But what really caught my eye in Tjan’s article were two points he made at the end of his article. They resonated with me deeply.

“Entrepreneurs start from that place we call Heart, inner passion and desire that is not easily malleable. We are what we feel.”

I am sure you have heard many entrepreneurs say don’t start a business with the sole objective of ‘making money’. Others have gone further to say “Money is not Everything”. Ever noticed how that always sounds better when it’s said by someone who HAS money, yet when you hear it you can’t help but think “Are you out of your mind. Why else would I start a business if my ultimate objective is NOT to make money?
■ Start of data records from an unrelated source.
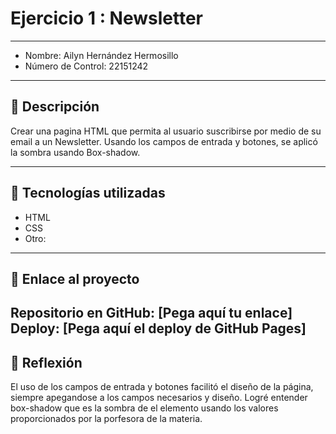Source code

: # Ejercicio 1 : Newsletter

---

- Nombre: Ailyn Hernández Hermosillo 
- Número de Control: 22151242

---

## 📌 Descripción
Crear una pagina HTML que permita al usuario suscribirse por medio de su email a un Newsletter. Usando los campos de entrada y botones, se aplicó la sombra usando Box-shadow.

---

## 🚀 Tecnologías utilizadas
- HTML  
- CSS  
- Otro: 

---

## 🔗 Enlace al proyecto
Repositorio en GitHub: [Pega aquí tu enlace]  
Deploy: [Pega aquí el deploy de GitHub Pages]
---

## 📝 Reflexión
El uso de los campos de entrada y botones facilitó el diseño de la página, siempre apegandose a los campos necesarios y diseño. Logré entender box-shadow que es la sombra de el elemento usando los valores proporcionados por la porfesora de la materia.
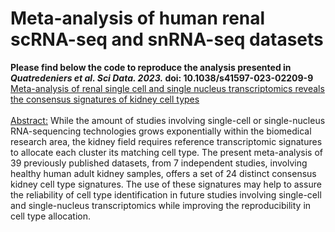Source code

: # **Meta-analysis of human renal scRNA-seq and snRNA-seq datasets**
**Please find below the code to reproduce the analysis presented in _Quatredeniers et al. Sci Data. 2023._ doi: 10.1038/s41597-023-02209-9**
<br />
[Meta-analysis of renal single cell and single nucleus transcriptomics reveals the consensus signatures of kidney cell types](https://pubmed.ncbi.nlm.nih.gov/37280226/) 
<br />
<br />
<ins>Abstract:</ins> While the amount of studies involving single-cell or single-nucleus RNA-sequencing technologies grows exponentially within the biomedical research area, the kidney field requires reference transcriptomic signatures to allocate each cluster its matching cell type. The present meta-analysis of 39 previously published datasets, from 7 independent studies, involving healthy human adult kidney samples, offers a set of 24 distinct consensus kidney cell type signatures. The use of these signatures may help to assure the reliability of cell type identification in future studies involving single-cell and single-nucleus transcriptomics while improving the reproducibility in cell type allocation.
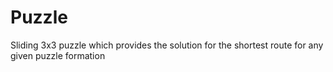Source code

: # Puzzle
Sliding 3x3 puzzle which provides the solution for the shortest route for any given puzzle formation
That’s why it’s called a business right?! And besides money may not buy you everything, but it certainly buys MOST things”

My view is ‘yes and no’. Let me explain.

Tjan talks about what drives entrepreneurs, or what makes true entrepreneurs in the context of whether they are born or made. Just like ‘anybody can father a child but not all are fathers’, anyone can make money but not all are entrepreneurs.

Just like making a child, making money really isn’t that hard. Buy something for R100, and sell it R120. There! You have made money. That doesn’t make you an entrepreneur, though.

Entrepreneurs take risks for greater reasons than making money. It’s that Heart. That desire to achieve something of greatness. For some greatness is writing and publishing African language books for children and for others it’s inventing the Internet.

So please, don’t choose the life of entrepreneurship if all you want to do is make money. Choose it for more than that. Create something sustainable. Something that changes human behaviours. Something that changes lives. Something that makes the world a better place for you, those you love and your community at large. That, requires “heart, and inner passion”.

However, money is important. Life is a lot easier WITH money than WITHOUT money. An entrepreneur WITHOUT money spells doom for the entrepreneur, the enterprise and those supporting the entrepreneur.

As one veteran entrepreneur once told me many years ago, “Andile, you must make sure your business can feed you my boy. You see if the stomach is empty, all your mental strength is driven by the empty stomach. So effectively, you start thinking with your stomach. And that’s the beginning of the end for you. You see stomachs weren’t made for thinking. We have brains for that. Ok?”.

I remember nodding slowly and hoping that all of this will make sense to me one day. It did.

Make no mistake money is important, in fact its critical. It supports the lifestyle you want to live. It supports those that support you as an entrepreneur and for some, it serves as a scorecard!

So by all means, please make money, make tons of it! But don’t become an entrepreneur just for the money. Find that inner passion and desire, first. You are going to need it.